-- LISTED RECORDS follows --
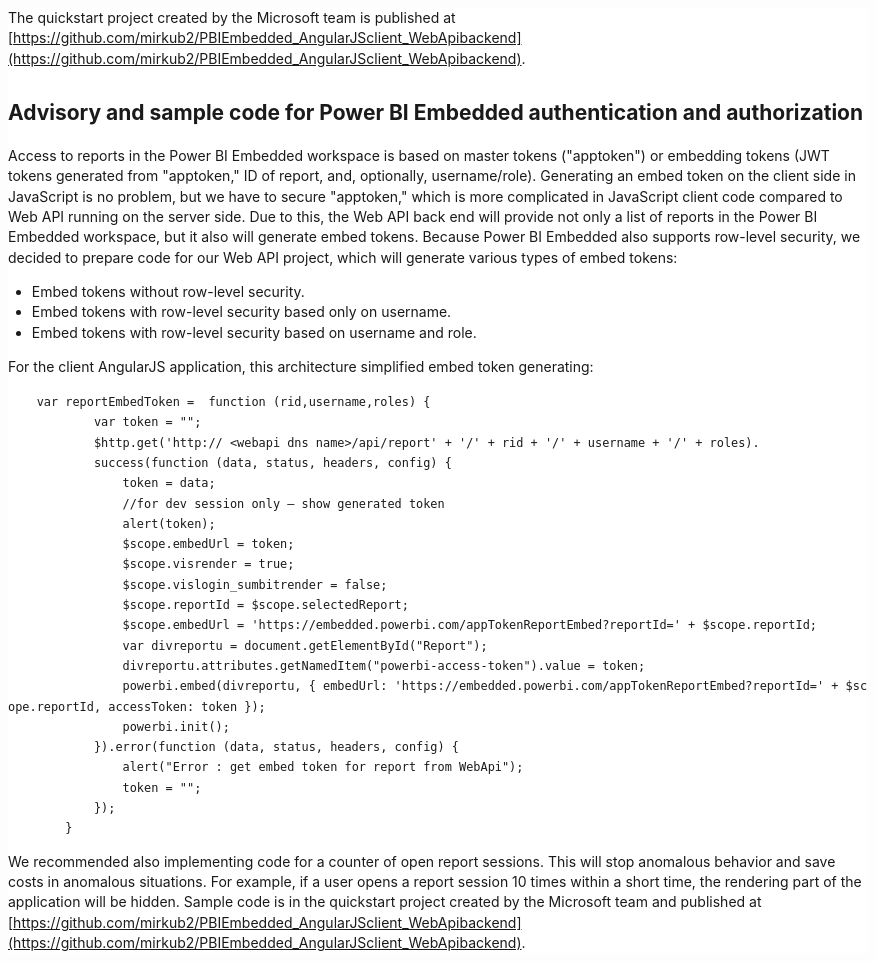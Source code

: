 The quickstart project created by the Microsoft team is published at [https://github.com/mirkub2/PBIEmbedded_AngularJSclient_WebApibackend](https://github.com/mirkub2/PBIEmbedded_AngularJSclient_WebApibackend).

## Advisory and sample code for Power BI Embedded authentication and authorization ##

Access to reports in the Power BI Embedded workspace is based on master tokens ("apptoken") or embedding tokens (JWT tokens generated from "apptoken," ID of report, and, optionally, username/role). Generating an embed token on the client side in JavaScript is no problem, but we have to secure "apptoken," which is more complicated in JavaScript client code compared to Web API running on the server side. Due to this, the Web API back end will provide not only a list of reports in the Power BI Embedded workspace, but it also will generate embed tokens. Because Power BI Embedded also supports row-level security, we decided to prepare code for our Web API project, which will generate various types of embed tokens:

-	Embed tokens without row-level security.
-	Embed tokens with row-level security based only on username. 
-	Embed tokens with row-level security based on username and role. 

For the client AngularJS application, this architecture simplified embed token generating:

```
    var reportEmbedToken =  function (rid,username,roles) {
            var token = "";
            $http.get('http:// <webapi dns name>/api/report' + '/' + rid + '/' + username + '/' + roles).
            success(function (data, status, headers, config) {
                token = data;
                //for dev session only – show generated token
                alert(token);
                $scope.embedUrl = token;
                $scope.visrender = true;
                $scope.vislogin_sumbitrender = false;
                $scope.reportId = $scope.selectedReport;
                $scope.embedUrl = 'https://embedded.powerbi.com/appTokenReportEmbed?reportId=' + $scope.reportId;
                var divreportu = document.getElementById("Report");
                divreportu.attributes.getNamedItem("powerbi-access-token").value = token;
                powerbi.embed(divreportu, { embedUrl: 'https://embedded.powerbi.com/appTokenReportEmbed?reportId=' + $scope.reportId, accessToken: token });
                powerbi.init();
            }).error(function (data, status, headers, config) {
                alert("Error : get embed token for report from WebApi");
                token = "";
            });
        }
```

We recommended also implementing code for a counter of open report sessions. This will stop anomalous behavior and save costs in anomalous situations. For example, if a user opens a report session 10 times within a short time, the rendering part of the application will be hidden. Sample code is in the quickstart project created by the Microsoft team and published at [https://github.com/mirkub2/PBIEmbedded_AngularJSclient_WebApibackend](https://github.com/mirkub2/PBIEmbedded_AngularJSclient_WebApibackend).
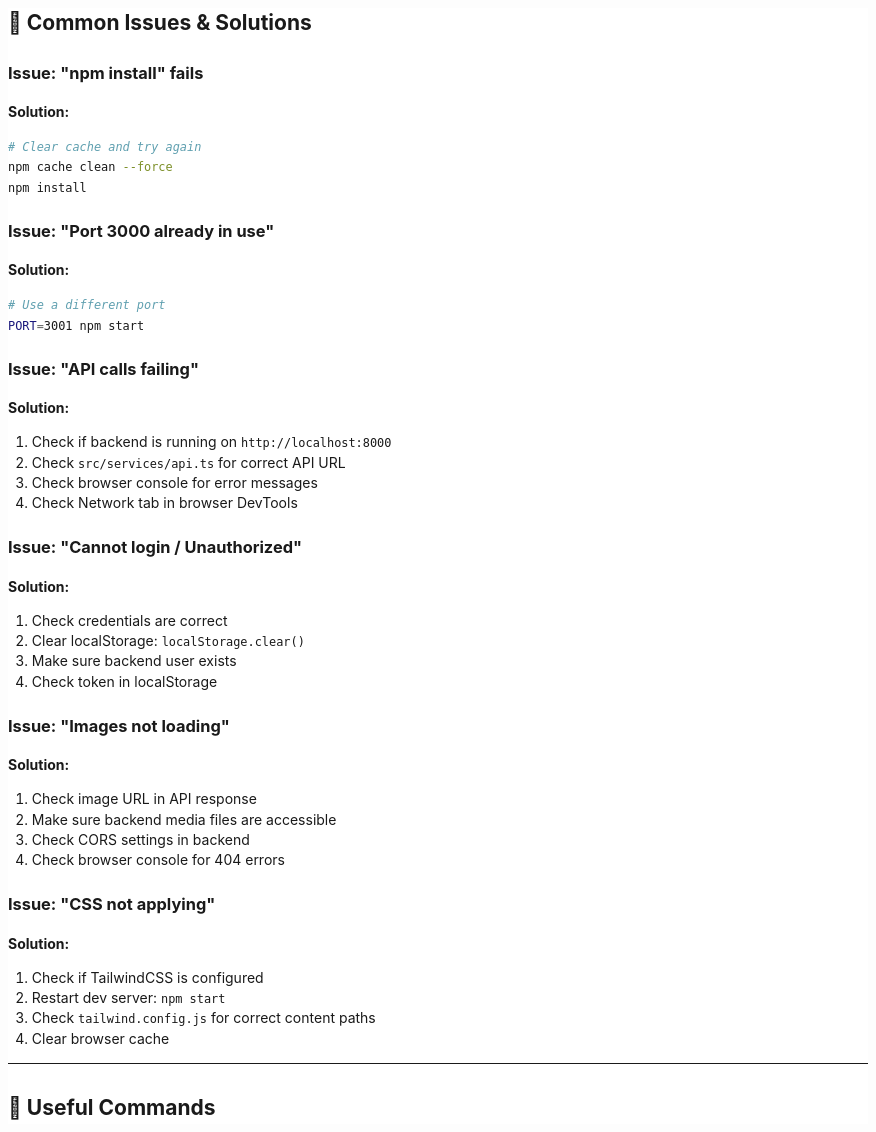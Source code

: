 
## 🐛 Common Issues & Solutions

### Issue: "npm install" fails
**Solution:** 
```bash
# Clear cache and try again
npm cache clean --force
npm install
```

### Issue: "Port 3000 already in use"
**Solution:**
```bash
# Use a different port
PORT=3001 npm start
```

### Issue: "API calls failing"
**Solution:**
1. Check if backend is running on `http://localhost:8000`
2. Check `src/services/api.ts` for correct API URL
3. Check browser console for error messages
4. Check Network tab in browser DevTools

### Issue: "Cannot login / Unauthorized"
**Solution:**
1. Check credentials are correct
2. Clear localStorage: `localStorage.clear()`
3. Make sure backend user exists
4. Check token in localStorage

### Issue: "Images not loading"
**Solution:**
1. Check image URL in API response
2. Make sure backend media files are accessible
3. Check CORS settings in backend
4. Check browser console for 404 errors

### Issue: "CSS not applying"
**Solution:**
1. Check if TailwindCSS is configured
2. Restart dev server: `npm start`
3. Check `tailwind.config.js` for correct content paths
4. Clear browser cache

---

## 📝 Useful Commands
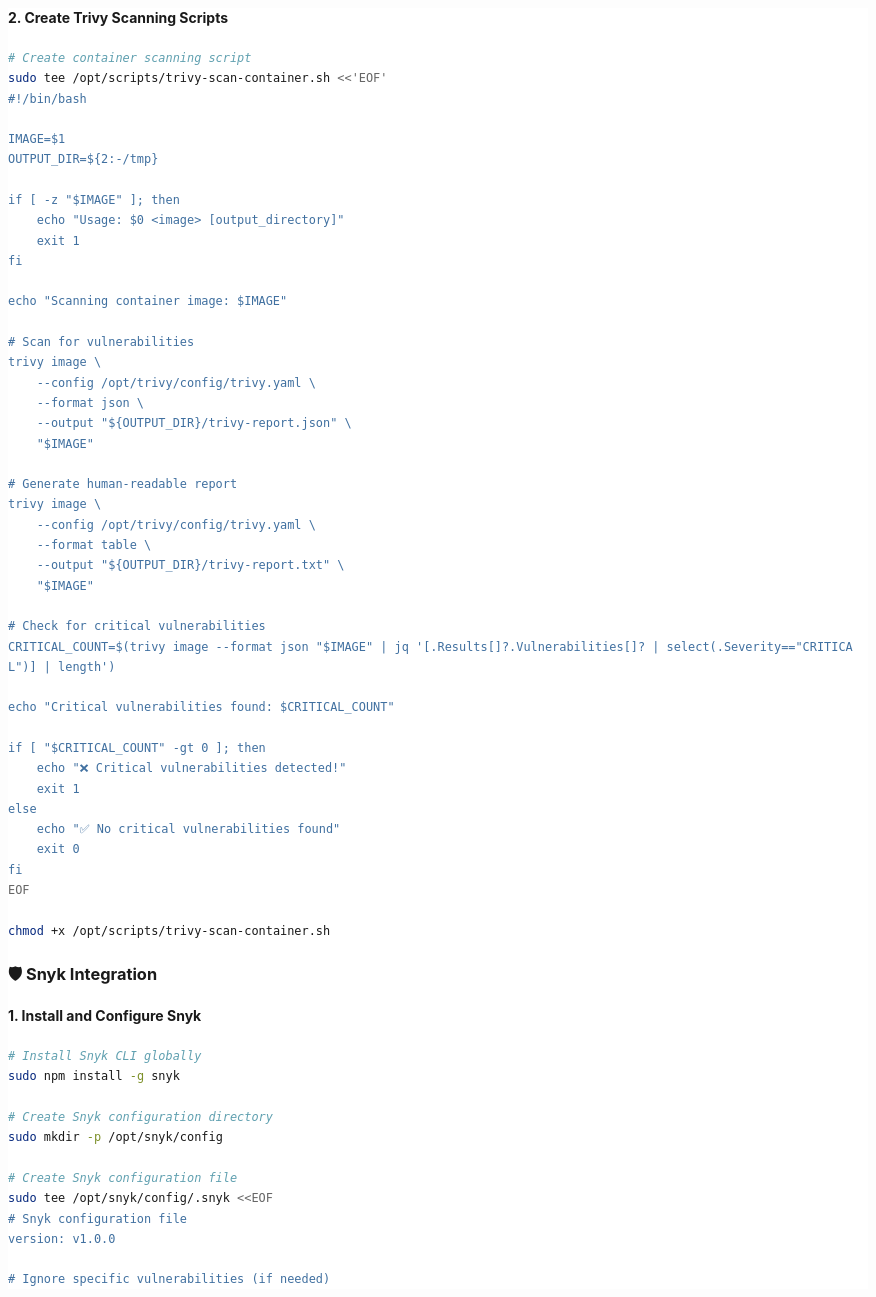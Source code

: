 #### 2. Create Trivy Scanning Scripts
```bash
# Create container scanning script
sudo tee /opt/scripts/trivy-scan-container.sh <<'EOF'
#!/bin/bash

IMAGE=$1
OUTPUT_DIR=${2:-/tmp}

if [ -z "$IMAGE" ]; then
    echo "Usage: $0 <image> [output_directory]"
    exit 1
fi

echo "Scanning container image: $IMAGE"

# Scan for vulnerabilities
trivy image \
    --config /opt/trivy/config/trivy.yaml \
    --format json \
    --output "${OUTPUT_DIR}/trivy-report.json" \
    "$IMAGE"

# Generate human-readable report
trivy image \
    --config /opt/trivy/config/trivy.yaml \
    --format table \
    --output "${OUTPUT_DIR}/trivy-report.txt" \
    "$IMAGE"

# Check for critical vulnerabilities
CRITICAL_COUNT=$(trivy image --format json "$IMAGE" | jq '[.Results[]?.Vulnerabilities[]? | select(.Severity=="CRITICAL")] | length')

echo "Critical vulnerabilities found: $CRITICAL_COUNT"

if [ "$CRITICAL_COUNT" -gt 0 ]; then
    echo "❌ Critical vulnerabilities detected!"
    exit 1
else
    echo "✅ No critical vulnerabilities found"
    exit 0
fi
EOF

chmod +x /opt/scripts/trivy-scan-container.sh
```

### 🛡️ Snyk Integration

#### 1. Install and Configure Snyk
```bash
# Install Snyk CLI globally
sudo npm install -g snyk

# Create Snyk configuration directory
sudo mkdir -p /opt/snyk/config

# Create Snyk configuration file
sudo tee /opt/snyk/config/.snyk <<EOF
# Snyk configuration file
version: v1.0.0

# Ignore specific vulnerabilities (if needed)
```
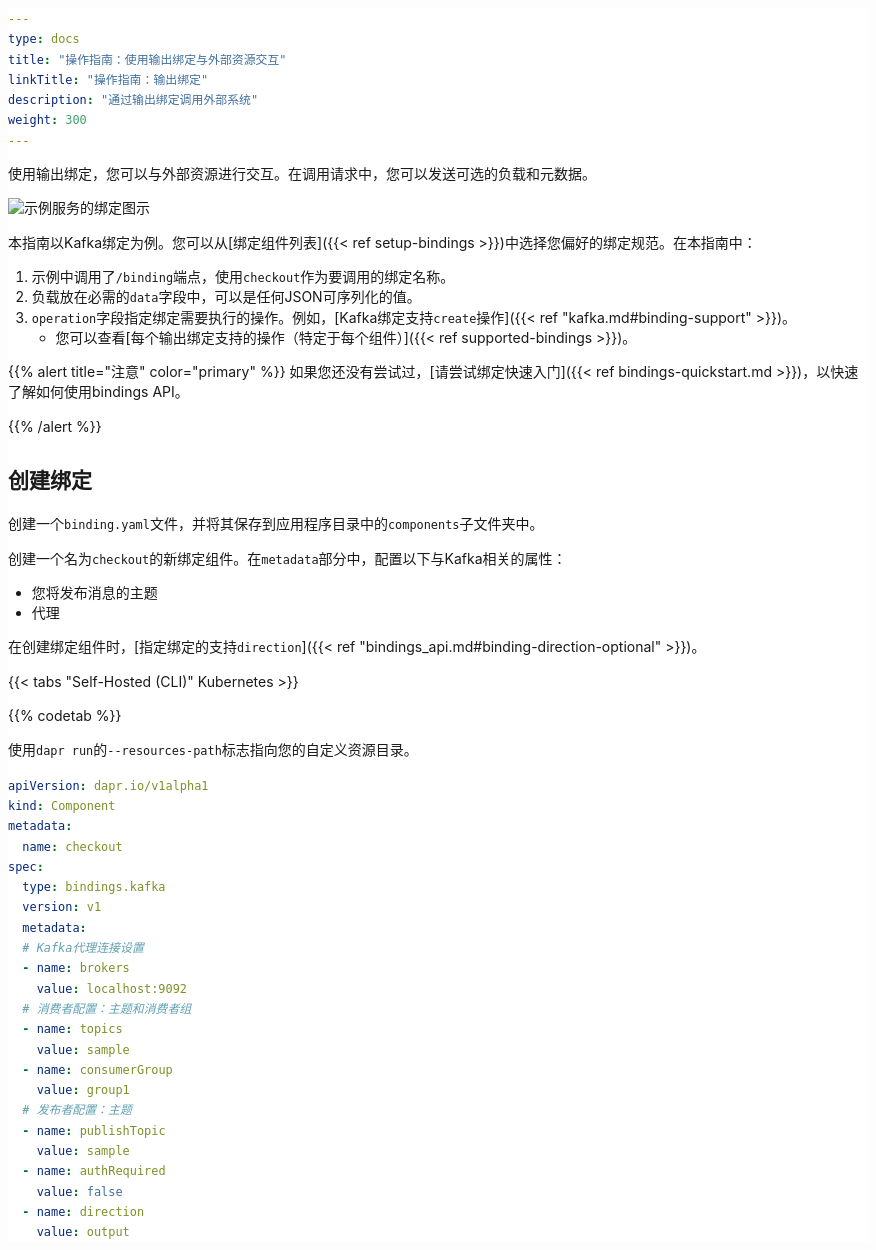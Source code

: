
 ```yaml
---
type: docs
title: "操作指南：使用输出绑定与外部资源交互"
linkTitle: "操作指南：输出绑定"
description: "通过输出绑定调用外部系统"
weight: 300
---
```


使用输出绑定，您可以与外部资源进行交互。在调用请求中，您可以发送可选的负载和元数据。

<img src="/images/howto-bindings/kafka-output-binding.png" width=1000 alt="示例服务的绑定图示">

本指南以Kafka绑定为例。您可以从[绑定组件列表]({{< ref setup-bindings >}})中选择您偏好的绑定规范。在本指南中：

1. 示例中调用了`/binding`端点，使用`checkout`作为要调用的绑定名称。
2. 负载放在必需的`data`字段中，可以是任何JSON可序列化的值。
3. `operation`字段指定绑定需要执行的操作。例如，[Kafka绑定支持`create`操作]({{< ref "kafka.md#binding-support" >}})。
   - 您可以查看[每个输出绑定支持的操作（特定于每个组件）]({{< ref supported-bindings >}})。

{{% alert title="注意" color="primary" %}}
如果您还没有尝试过，[请尝试绑定快速入门]({{< ref bindings-quickstart.md >}})，以快速了解如何使用bindings API。

{{% /alert %}}

## 创建绑定

创建一个`binding.yaml`文件，并将其保存到应用程序目录中的`components`子文件夹中。

创建一个名为`checkout`的新绑定组件。在`metadata`部分中，配置以下与Kafka相关的属性：

- 您将发布消息的主题
- 代理

在创建绑定组件时，[指定绑定的支持`direction`]({{< ref "bindings_api.md#binding-direction-optional" >}})。

{{< tabs "Self-Hosted (CLI)" Kubernetes >}}

{{% codetab %}}

使用`dapr run`的`--resources-path`标志指向您的自定义资源目录。

```yaml
apiVersion: dapr.io/v1alpha1
kind: Component
metadata:
  name: checkout
spec:
  type: bindings.kafka
  version: v1
  metadata:
  # Kafka代理连接设置
  - name: brokers
    value: localhost:9092
  # 消费者配置：主题和消费者组
  - name: topics
    value: sample
  - name: consumerGroup
    value: group1
  # 发布者配置：主题
  - name: publishTopic
    value: sample
  - name: authRequired
    value: false
  - name: direction
    value: output
```
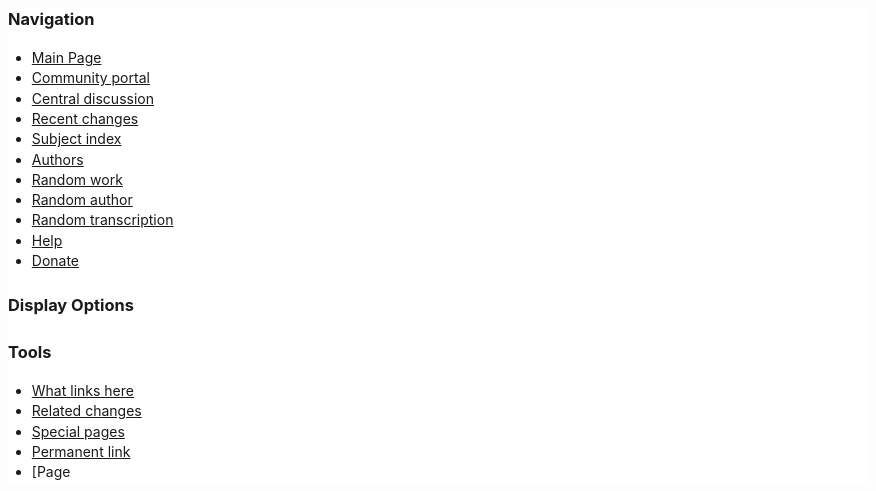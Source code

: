 <div id="p-logo" role="banner">

[](/wiki/Main_Page "Visit the main page")

</div>

### <span>Navigation</span>

<div class="body vector-menu-content">

  - <span id="n-mainpage">[Main
    Page](/wiki/Main_Page "Visit the main page [z]")</span>
  - <span id="n-portal">[Community
    portal](/wiki/Wikisource:Community_portal "About the project, what you can do, where to find things")</span>
  - <span id="n-scriptorium">[Central
    discussion](/wiki/Wikisource:Scriptorium)</span>
  - <span id="n-recentchanges">[Recent
    changes](/wiki/Special:RecentChanges "A list of recent changes in the wiki [r]")</span>
  - <span id="n-subjectindex">[Subject
    index](/wiki/Portal:Portals)</span>
  - <span id="n-categoryauthors">[Authors](/wiki/Category:Authors_by_alphabetical_order)</span>
  - <span id="n-randomwork">[Random
    work](/wiki/Special:RandomRootpage/Main)</span>
  - <span id="n-randomauthor">[Random
    author](/wiki/Special:Random/Author)</span>
  - <span id="n-randomindex">[Random
    transcription](/wiki/Special:Random/Index)</span>
  - <span id="n-help">[Help](/wiki/Help:Contents "The place to find out")</span>
  - <span id="n-sitesupport">[Donate](//donate.wikimedia.org/wiki/Special:FundraiserRedirector?utm_source=donate&utm_medium=sidebar&utm_campaign=C13_en.wikisource.org&uselang=en "Support us")</span>

</div>

### <span>Display Options</span>

<div class="body vector-menu-content">

</div>

### <span>Tools</span>

<div class="body vector-menu-content">

  - <span id="t-whatlinkshere">[What links
    here](/wiki/Special:WhatLinksHere/Quran_\(Progressive_Muslims_Organization\)/11 "A list of all wiki pages that link here [j]")</span>
  - <span id="t-recentchangeslinked">[Related
    changes](/wiki/Special:RecentChangesLinked/Quran_\(Progressive_Muslims_Organization\)/11 "Recent changes in pages linked from this page [k]")</span>
  - <span id="t-specialpages">[Special
    pages](/wiki/Special:SpecialPages "A list of all special pages [q]")</span>
  - <span id="t-permalink">[Permanent
    link](/w/index.php?title=Quran_\(Progressive_Muslims_Organization\)/11&oldid=3755582 "Permanent link to this revision of the page")</span>
  - <span id="t-info">[Page
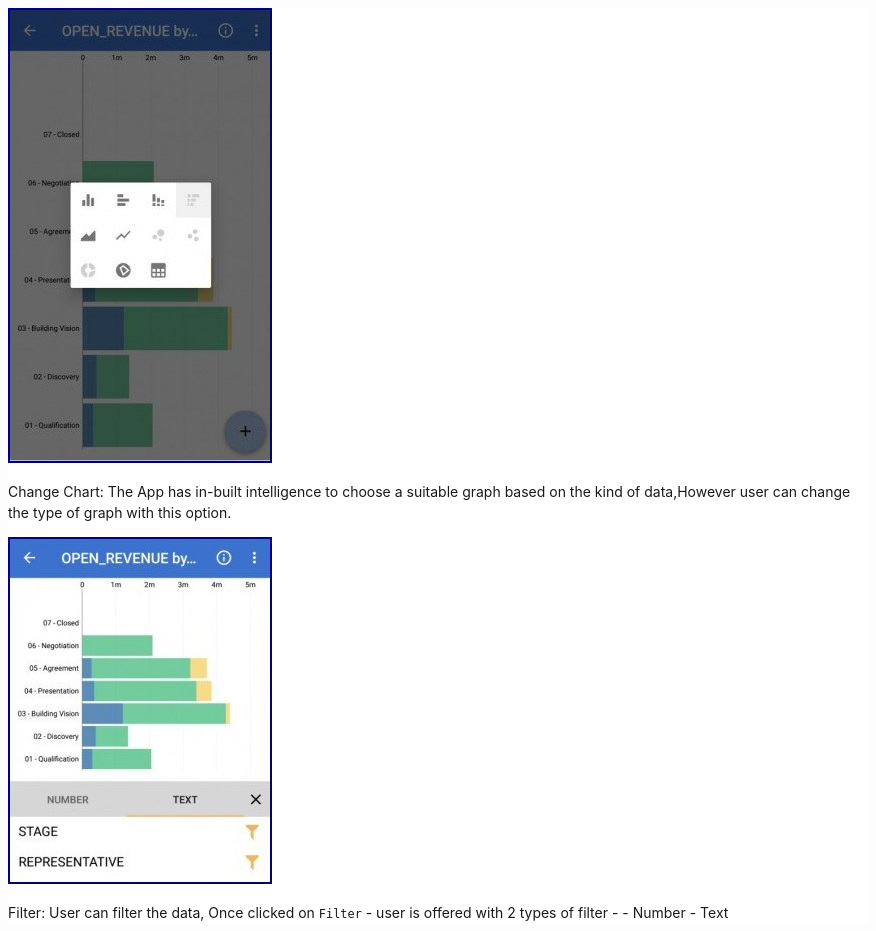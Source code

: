   ![](./images/IL-200/030.png) 

Change Chart: The App has in-built intelligence to choose a suitable graph based on the kind of data,However user can change the type of graph with this option.

  ![](./images/IL-200/031.png) 

Filter: User can filter the data, Once clicked on `Filter` - user is offered with 2 types of filter -
    - Number
    - Text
-- LISTED RECORDS concluded --
→ YOUR INSTRUCTIONS
Every line above in which the word "sudo" is present must be copied into the answer.

→ SOLUTION FOR THIS EXERCISE
sudo tee /opt/scripts/trivy-scan-container.sh <<'EOF'
sudo npm install -g snyk
sudo mkdir -p /opt/snyk/config
sudo tee /opt/snyk/config/.snyk <<EOF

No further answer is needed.